Ações penais foram todas baseadas em reconhecimento fotográfico falho


O Superior Tribunal de Justiça (STJ) determinou a soltura imediata de Paulo Alberto da Silva Costa, acusado em mais de 60 processos baseados em reconhecimento fotográfico. A decisão foi tomada na tarde desta terça-feira (10) pela Terceira Seção do órgão, ao julgar habeas corpus (HC) feito pela Defensoria Pública do Rio de Janeiro. A Coordenação de Defesa Criminal da DPRJ atuou em parceria com o Instituto de Defesa do Direito de Defesa (IDDD) na análise das ações penais do réu. 

Homem negro, de 35 anos, Paulo Roberto está preso na Cadeia Pública José Antonio da Costa Barros, no Complexo de Gericinó, desde março de 2020. No julgamento de hoje, os ministros entenderam que as ações foram baseadas apenas no reconhecimento fotográfico falho e chegaram a mencionar o racismo. A Defensoria aguarda que a decisão seja formalmente comunicada pelo STJ para, então, proceder os trâmites da soltura, que deve ocorrer nos próximos dias.

 
Devido à grande quantidade de acusações, a DPRJ impetrou vários pedidos de habeas corpus, que foram distribuídos a diferentes relatores no STJ, componentes da Quinta e da Sexta Turma. Diante disso, a ministra Laurita Vaz, relatora do HC 769.783, apontou a necessidade de que todos os habeas corpus fossem analisados em conjunto pelos membros da Terceira Seção, para que se tivesse uma decisão uniforme sobre eles. 

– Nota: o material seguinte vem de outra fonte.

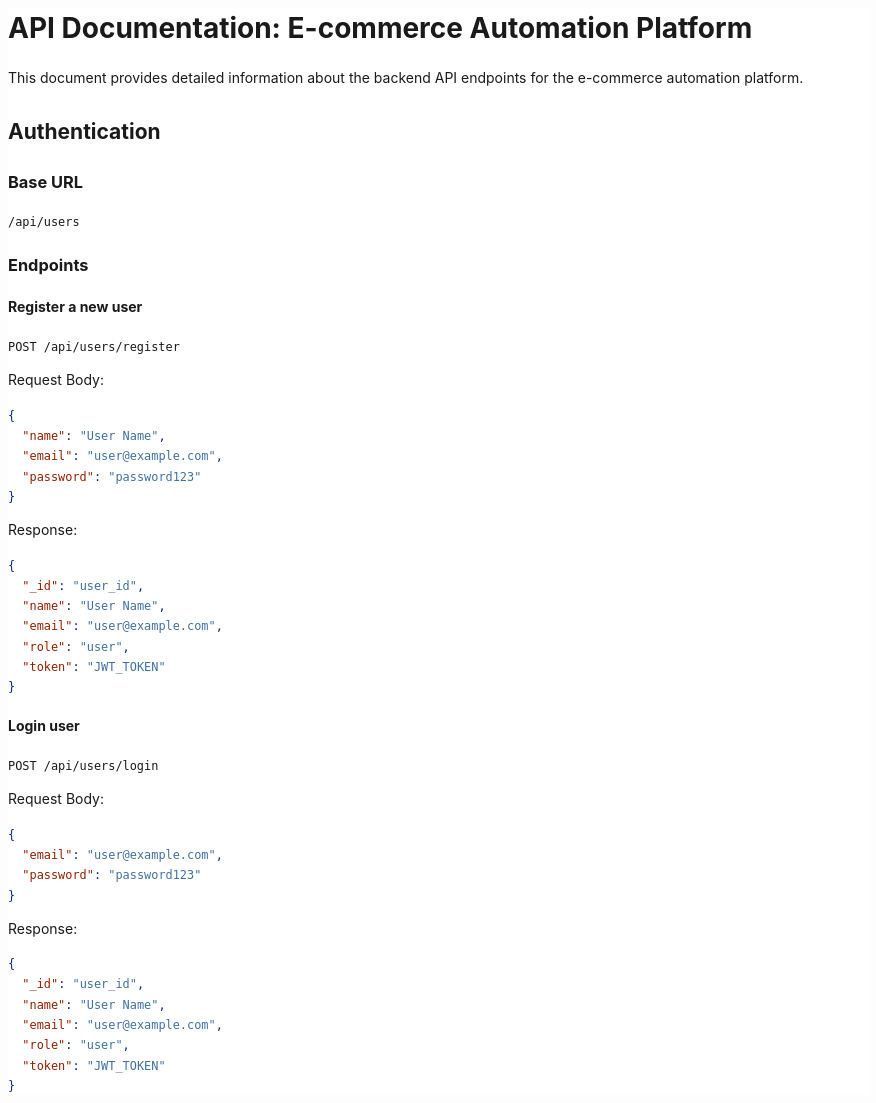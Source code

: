 # API Documentation: E-commerce Automation Platform

This document provides detailed information about the backend API endpoints for the e-commerce automation platform.

## Authentication

### Base URL
```
/api/users
```

### Endpoints

#### Register a new user
```
POST /api/users/register
```
Request Body:
```json
{
  "name": "User Name",
  "email": "user@example.com",
  "password": "password123"
}
```
Response:
```json
{
  "_id": "user_id",
  "name": "User Name",
  "email": "user@example.com",
  "role": "user",
  "token": "JWT_TOKEN"
}
```

#### Login user
```
POST /api/users/login
```
Request Body:
```json
{
  "email": "user@example.com",
  "password": "password123"
}
```
Response:
```json
{
  "_id": "user_id",
  "name": "User Name",
  "email": "user@example.com",
  "role": "user",
  "token": "JWT_TOKEN"
}
```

Alguns dados do estudo conduzido pelo IDDD sobre o caso merecem destaque. Com mais de 60 processos analisados, em nenhum deles Paulo foi ouvido em sede policial. A conclusão sobre a autoria no inquérito policial se dá, em todos as ocasiões, por meio do reconhecimento realizado por fotografia. Em pelo menos dois casos, foi identificado nos autos do próprio inquérito policial que o reconhecimento se deu a partir da visualização de fotografia de Paulo Alberto em um mural de suspeitos que se localizava na entrada da 54ª Delegacia de Polícia. Em todos os demais, o reconhecimento se deu pela apresentação de fotografias de redes sociais (Facebook), selfies ou fotografias de origem desconhecida. Ambas as práticas são condenadas em razão de se tratar de procedimento indutivo com alto potencial de acarretar em falsas memórias.


- Em todos os 62 processos de Paulo, os reconhecimentos são repletos de inconsistências e estão marcados pelo viés racial. Ainda assim, a polícia os considerou suficientes para levar ao pronto encerramento das investigações. O reconhecimento fotográfico é utilizado frequentemente em delegacias, por isso, temos certeza de que muitas pessoas estão passando pelas mesmas injustiças que Paulo. E o STJ pode contribuir para começar a mudar essas histórias. - aponta Guilherme Ziliani Carnelós, presidente da diretoria do IDDD.


Não há nenhuma informação oficial nos autos dos inquéritos policiais que indiquem o motivo pelo qual Paulo Alberto da Silva Costa, que não tinha sequer uma passagem pela polícia e nunca foi preso em flagrante delito, tornou-se suspeito da prática de crimes patrimoniais na região daquela delegacia.


A coordenadora de defesa criminal da DPRJ, defensora Lucia Helena Barros, lembra que pesquisas recentes da Defensoria apontaram que oito em cada dez presos injustamente por reconhecimento fotográfico são negros. 


- Os casos de erros em reconhecimento fotográfico acabam provocando prisões e/ou condenações injustas, além de reforçarem a seletividade de nosso sistema penal. É necessário um esforço conjunto de todos que atuam no processo penal para se evitar injustiças, que acabam culminando com prejuízos irreparáveis à pessoa condenada, familiares e, também, à sociedade. A decisão do STJ em muito contribuirá no reconhecimento de pessoas no Brasil, que vem causando injustiças em razão de constantes erros judiciários nas condenações. -  disse a coordenadora.